- WHAT IS NEEDED
Return, from the material below, each line in which "sinais" occurs.
========================================
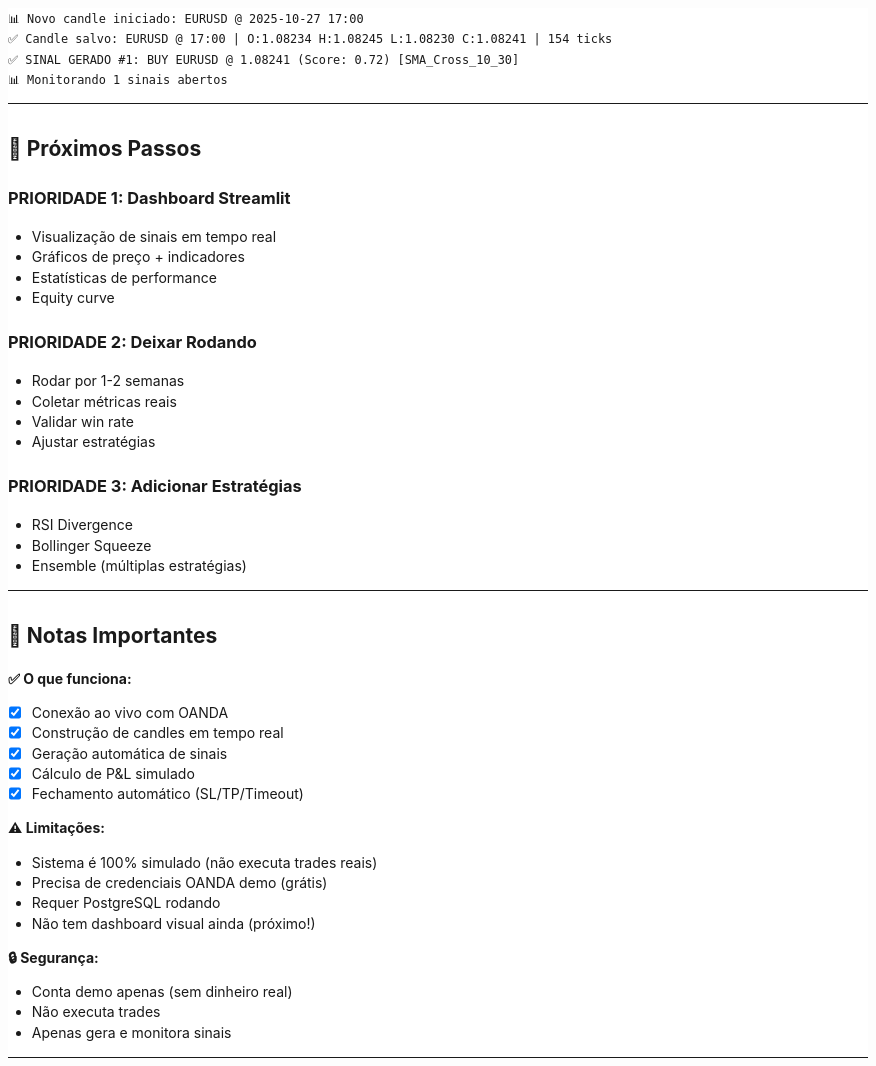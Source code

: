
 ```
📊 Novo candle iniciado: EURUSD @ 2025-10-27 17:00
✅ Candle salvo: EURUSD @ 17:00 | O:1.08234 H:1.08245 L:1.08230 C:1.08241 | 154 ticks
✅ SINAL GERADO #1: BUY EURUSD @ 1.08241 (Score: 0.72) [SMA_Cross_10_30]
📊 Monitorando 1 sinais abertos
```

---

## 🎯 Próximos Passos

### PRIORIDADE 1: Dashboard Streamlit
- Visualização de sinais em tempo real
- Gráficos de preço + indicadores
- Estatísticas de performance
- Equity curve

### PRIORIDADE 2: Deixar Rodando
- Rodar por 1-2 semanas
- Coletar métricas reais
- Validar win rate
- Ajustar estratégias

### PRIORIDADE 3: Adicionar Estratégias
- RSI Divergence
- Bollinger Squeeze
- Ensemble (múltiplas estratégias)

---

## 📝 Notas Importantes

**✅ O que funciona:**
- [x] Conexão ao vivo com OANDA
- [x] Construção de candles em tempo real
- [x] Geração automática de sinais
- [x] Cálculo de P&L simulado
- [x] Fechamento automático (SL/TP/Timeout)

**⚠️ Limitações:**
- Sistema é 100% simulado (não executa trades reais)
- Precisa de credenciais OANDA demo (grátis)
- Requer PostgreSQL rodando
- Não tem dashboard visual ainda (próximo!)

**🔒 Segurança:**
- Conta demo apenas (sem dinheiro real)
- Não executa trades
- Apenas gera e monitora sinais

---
========================================
- RESULT FOR THIS EXERCISE
📊 Monitorando 1 sinais abertos
- Visualização de sinais em tempo real
- [x] Geração automática de sinais
- Apenas gera e monitora sinais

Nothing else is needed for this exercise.